[Records excerpted from a collection]

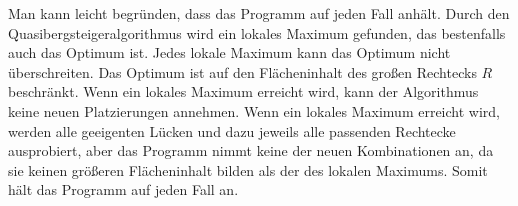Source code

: Man kann leicht begründen, dass das Programm auf jeden Fall anhält.
Durch den Quasibergsteigeralgorithmus wird ein lokales Maximum gefunden, das bestenfalls auch
das Optimum ist. 
Jedes lokale Maximum kann das Optimum nicht überschreiten.
Das Optimum ist auf den Flächeninhalt des großen Rechtecks $R$ beschränkt.
Wenn ein lokales Maximum erreicht wird, kann der Algorithmus keine neuen Platzierungen
annehmen. 
Wenn ein lokales Maximum erreicht wird, werden alle geeigenten Lücken und dazu jeweils alle 
passenden Rechtecke ausprobiert, aber das Programm nimmt keine der neuen Kombinationen an,
da sie keinen größeren Flächeninhalt bilden als der des lokalen Maximums.
Somit hält das Programm auf jeden Fall an.
 












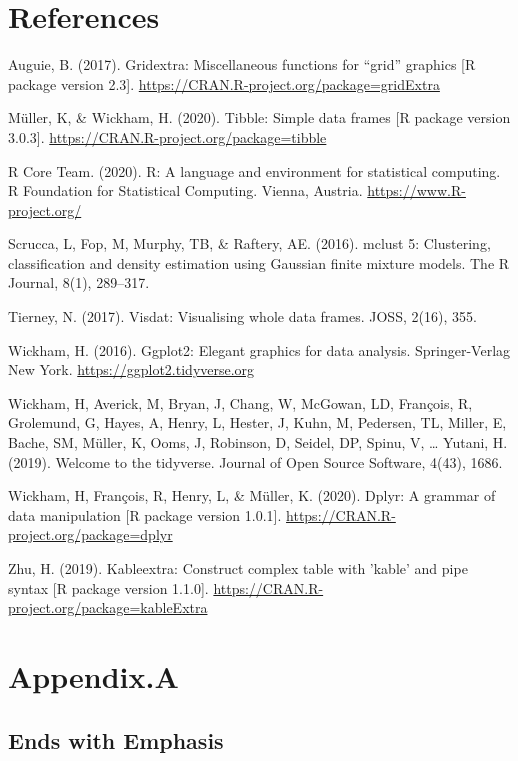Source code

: \documentclass[11pt,a4paper,]{article}
\begin{document}
\clearpage

\hypertarget{references}{%
\section{References}\label{references}}

Auguie, B. (2017). Gridextra: Miscellaneous functions for ``grid'' graphics {[}R package version 2.3{]}.
\url{https://CRAN.R-project.org/package=gridExtra}

Müller, K, \& Wickham, H. (2020). Tibble: Simple data frames {[}R package version 3.0.3{]}. \url{https://CRAN.R-project.org/package=tibble}

R Core Team. (2020). R: A language and environment for statistical computing. R Foundation for Statistical Computing. Vienna, Austria. \url{https://www.R-project.org/}

Scrucca, L, Fop, M, Murphy, TB, \& Raftery, AE. (2016). mclust 5: Clustering, classification and density
estimation using Gaussian finite mixture models. The R Journal, 8(1), 289--317.

Tierney, N. (2017). Visdat: Visualising whole data frames. JOSS, 2(16), 355.

Wickham, H. (2016). Ggplot2: Elegant graphics for data analysis. Springer-Verlag New York. \url{https://ggplot2.tidyverse.org}

Wickham, H, Averick, M, Bryan, J, Chang, W, McGowan, LD, François, R, Grolemund, G, Hayes, A,
Henry, L, Hester, J, Kuhn, M, Pedersen, TL, Miller, E, Bache, SM, Müller, K, Ooms, J, Robinson,
D, Seidel, DP, Spinu, V, \ldots{} Yutani, H. (2019). Welcome to the tidyverse. Journal of Open
Source Software, 4(43), 1686.

Wickham, H, François, R, Henry, L, \& Müller, K. (2020). Dplyr: A grammar of data manipulation {[}R
package version 1.0.1{]}. \url{https://CRAN.R-project.org/package=dplyr}

Zhu, H. (2019). Kableextra: Construct complex table with 'kable' and pipe syntax {[}R package version
1.1.0{]}. \url{https://CRAN.R-project.org/package=kableExtra}

\clearpage

\appendix

\hypertarget{appendix.a}{%
\section{Appendix.A}\label{appendix.a}}

\hypertarget{ends-with-emphasis}{%
\subsection{Ends with Emphasis}\label{ends-with-emphasis}}
\end{document}
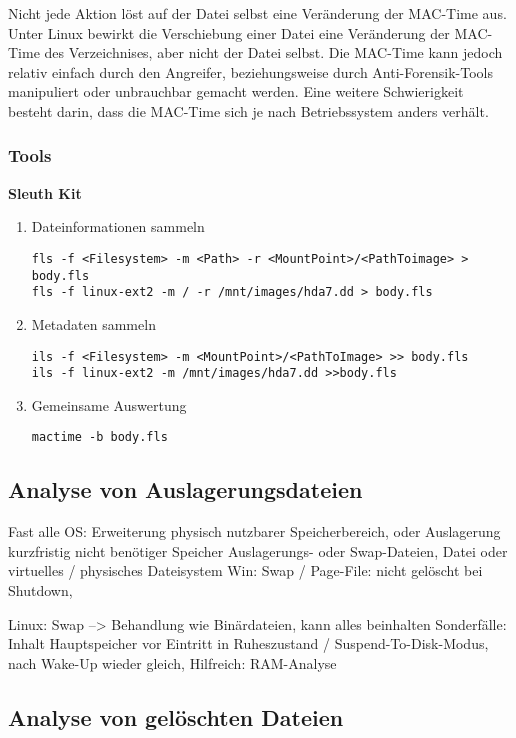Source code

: Nicht jede Aktion löst auf der Datei selbst eine Veränderung der MAC-Time aus. Unter Linux bewirkt die Verschiebung einer Datei eine Veränderung der MAC-Time des Verzeichnises, aber nicht der Datei selbst. Die MAC-Time kann jedoch relativ einfach durch den Angreifer, beziehungsweise durch Anti-Forensik-Tools manipuliert oder unbrauchbar gemacht werden. Eine weitere Schwierigkeit besteht darin, dass die MAC-Time sich je nach Betriebssystem anders verhält.

\subsubsection{Tools}
\textbf{Sleuth Kit}
\begin{enumerate}
\item Dateinformationen sammeln
\begin{verbatim}
fls -f <Filesystem> -m <Path> -r <MountPoint>/<PathToimage> > body.fls
fls -f linux-ext2 -m / -r /mnt/images/hda7.dd > body.fls
\end{verbatim}

\item Metadaten sammeln
\begin{verbatim}
ils -f <Filesystem> -m <MountPoint>/<PathToImage> >> body.fls
ils -f linux-ext2 -m /mnt/images/hda7.dd >>body.fls
\end{verbatim}

\item Gemeinsame Auswertung
\begin{verbatim}
mactime -b body.fls
\end{verbatim}

\end{enumerate}


\subsection{Analyse von Auslagerungsdateien}
Fast alle OS: Erweiterung physisch nutzbarer Speicherbereich, oder Auslagerung kurzfristig nicht benötiger Speicher
Auslagerungs- oder Swap-Dateien, Datei oder virtuelles / physisches Dateisystem
Win: Swap / Page-File: nicht gelöscht bei Shutdown, 

Linux: Swap --> Behandlung wie Binärdateien, kann alles beinhalten
Sonderfälle: Inhalt Hauptspeicher vor Eintritt in Ruheszustand / Suspend-To-Disk-Modus, nach Wake-Up wieder gleich, Hilfreich: RAM-Analyse


\subsection{Analyse von gelöschten Dateien}

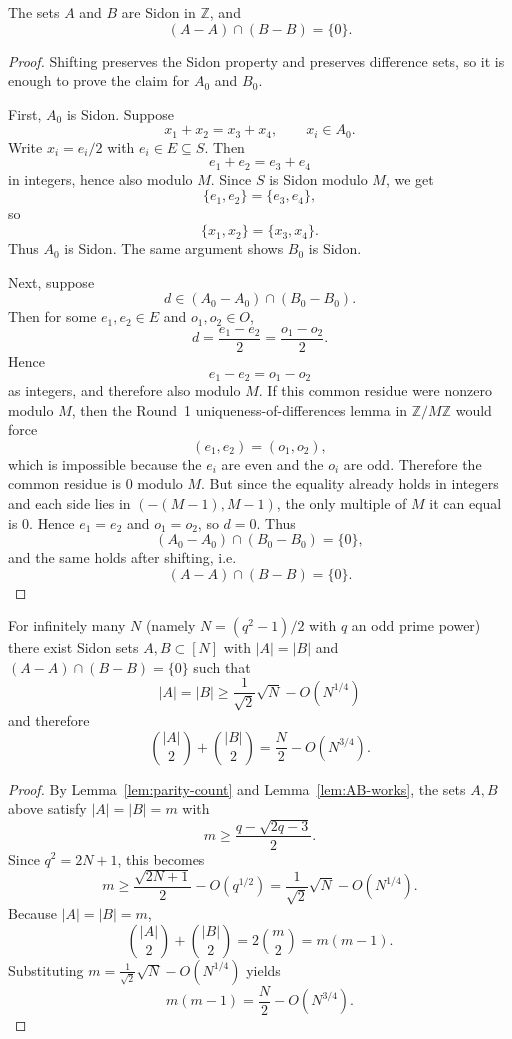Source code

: \begin{lemma}\label{lem:AB-works}
The sets $A$ and $B$ are Sidon in $\mathbb Z$, and
\[
(A-A)\cap(B-B)=\{0\}.
\]
\end{lemma}

\begin{proof}
Shifting preserves the Sidon property and preserves difference sets, so it is enough to prove the claim for $A_0$ and $B_0$.

First, $A_0$ is Sidon.  Suppose
\[
x_1+x_2=x_3+x_4,\qquad x_i\in A_0.
\]
Write $x_i=e_i/2$ with $e_i\in E\subseteq S$.  Then
\[
e_1+e_2=e_3+e_4
\]
in integers, hence also modulo $M$.  Since $S$ is Sidon modulo $M$, we get
\[
\{e_1,e_2\}=\{e_3,e_4\},
\]
so
\[
\{x_1,x_2\}=\{x_3,x_4\}.
\]
Thus $A_0$ is Sidon.  The same argument shows $B_0$ is Sidon.

Next, suppose
\[
d\in(A_0-A_0)\cap(B_0-B_0).
\]
Then for some $e_1,e_2\in E$ and $o_1,o_2\in O$,
\[
d=\frac{e_1-e_2}{2}=\frac{o_1-o_2}{2}.
\]
Hence
\[
e_1-e_2=o_1-o_2
\]
as integers, and therefore also modulo $M$.
If this common residue were nonzero modulo $M$, then the Round~1 uniqueness-of-differences lemma in $\mathbb Z/M\mathbb Z$ would force
\[
(e_1,e_2)=(o_1,o_2),
\]
which is impossible because the $e_i$ are even and the $o_i$ are odd.
Therefore the common residue is $0$ modulo $M$.
But since the equality already holds in integers and each side lies in $(-(M-1),M-1)$, the only multiple of $M$ it can equal is $0$.  Hence $e_1=e_2$ and $o_1=o_2$, so $d=0$.
Thus
\[
(A_0-A_0)\cap(B_0-B_0)=\{0\},
\]
and the same holds after shifting, i.e.
\[
(A-A)\cap(B-B)=\{0\}.
\]
\end{proof}

\begin{theorem}\label{thm:lower}
For infinitely many $N$ (namely $N=(q^2-1)/2$ with $q$ an odd prime power) there exist Sidon sets $A,B\subset[N]$ with $|A|=|B|$ and $(A-A)\cap(B-B)=\{0\}$ such that
\[
|A|=|B|\ge \frac1{\sqrt2}\sqrt N-O(N^{1/4})
\]
and therefore
\[
\binom{|A|}{2}+\binom{|B|}{2}=\frac N2-O(N^{3/4}).
\]
\end{theorem}

\begin{proof}
By Lemma~\ref{lem:parity-count} and Lemma~\ref{lem:AB-works}, the sets $A,B$ above satisfy $|A|=|B|=m$ with
\[
m\ge \frac{q-\sqrt{2q-3}}{2}.
\]
Since $q^2=2N+1$, this becomes
\[
m\ge \frac{\sqrt{2N+1}}{2}-O(q^{1/2})
= \frac1{\sqrt2}\sqrt N-O(N^{1/4}).
\]
Because $|A|=|B|=m$,
\[
\binom{|A|}{2}+\binom{|B|}{2}=2\binom{m}{2}=m(m-1).
\]
Substituting $m=\frac1{\sqrt2}\sqrt N-O(N^{1/4})$ yields
\[
m(m-1)=\frac N2-O(N^{3/4}).
\]
\end{proof}


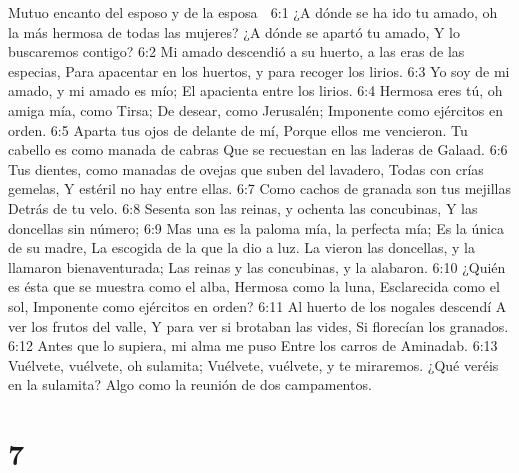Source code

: Mutuo encanto del esposo y de la esposa  

6:1 ¿A dónde se ha ido tu amado, oh la más hermosa de todas las mujeres?  
¿A dónde se apartó tu amado,  
Y lo buscaremos contigo?  
6:2 Mi amado descendió a su huerto, a las eras de las especias,  
Para apacentar en los huertos, y para recoger los lirios.  
6:3 Yo soy de mi amado, y mi amado es mío;  
El apacienta entre los lirios.  
6:4 Hermosa eres tú, oh amiga mía, como Tirsa;  
De desear, como Jerusalén;  
Imponente como ejércitos en orden.  
6:5 Aparta tus ojos de delante de mí,  
Porque ellos me vencieron.  
Tu cabello es como manada de cabras  
Que se recuestan en las laderas de Galaad.  
6:6 Tus dientes, como manadas de ovejas que suben del lavadero,  
Todas con crías gemelas,  
Y estéril no hay entre ellas.  
6:7 Como cachos de granada son tus mejillas  
Detrás de tu velo.  
6:8 Sesenta son las reinas, y ochenta las concubinas,  
Y las doncellas sin número;  
6:9 Mas una es la paloma mía, la perfecta mía;  
Es la única de su madre,  
La escogida de la que la dio a luz.  
La vieron las doncellas, y la llamaron bienaventurada;  
Las reinas y las concubinas, y la alabaron.  
6:10 ¿Quién es ésta que se muestra como el alba,  
Hermosa como la luna,  
Esclarecida como el sol,  
Imponente como ejércitos en orden?  
6:11 Al huerto de los nogales descendí  
A ver los frutos del valle,  
Y para ver si brotaban las vides,  
Si florecían los granados.  
6:12 Antes que lo supiera, mi alma me puso  
Entre los carros de Aminadab.  
6:13 Vuélvete, vuélvete, oh sulamita;  
Vuélvete, vuélvete, y te miraremos.  
¿Qué veréis en la sulamita?  
Algo como la reunión de dos campamentos.  

\chapter{7}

What this task involves:
Return only the lines from the start of the data through the line that contains "Scrucca, L, Fop, M, Murphy, TB, \&", please, copying them exactly and omitting all pictures.

Exercise result:
Source code

: Man kann leicht begründen, dass das Programm auf jeden Fall anhält.
Durch den Quasibergsteigeralgorithmus wird ein lokales Maximum gefunden, das bestenfalls auch
das Optimum ist. 
Jedes lokale Maximum kann das Optimum nicht überschreiten.
Das Optimum ist auf den Flächeninhalt des großen Rechtecks $R$ beschränkt.
Wenn ein lokales Maximum erreicht wird, kann der Algorithmus keine neuen Platzierungen
annehmen. 
Wenn ein lokales Maximum erreicht wird, werden alle geeigenten Lücken und dazu jeweils alle 
passenden Rechtecke ausprobiert, aber das Programm nimmt keine der neuen Kombinationen an,
da sie keinen größeren Flächeninhalt bilden als der des lokalen Maximums.
Somit hält das Programm auf jeden Fall an.
 












Source code

: \documentclass[11pt,a4paper,]{article}
\begin{document}
\clearpage

\hypertarget{references}{%
\section{References}\label{references}}

Auguie, B. (2017). Gridextra: Miscellaneous functions for ``grid'' graphics {[}R package version 2.3{]}.
\url{https://CRAN.R-project.org/package=gridExtra}

Müller, K, \& Wickham, H. (2020). Tibble: Simple data frames {[}R package version 3.0.3{]}. \url{https://CRAN.R-project.org/package=tibble}

R Core Team. (2020). R: A language and environment for statistical computing. R Foundation for Statistical Computing. Vienna, Austria. \url{https://www.R-project.org/}

Scrucca, L, Fop, M, Murphy, TB, \& Raftery, AE. (2016). mclust 5: Clustering, classification and density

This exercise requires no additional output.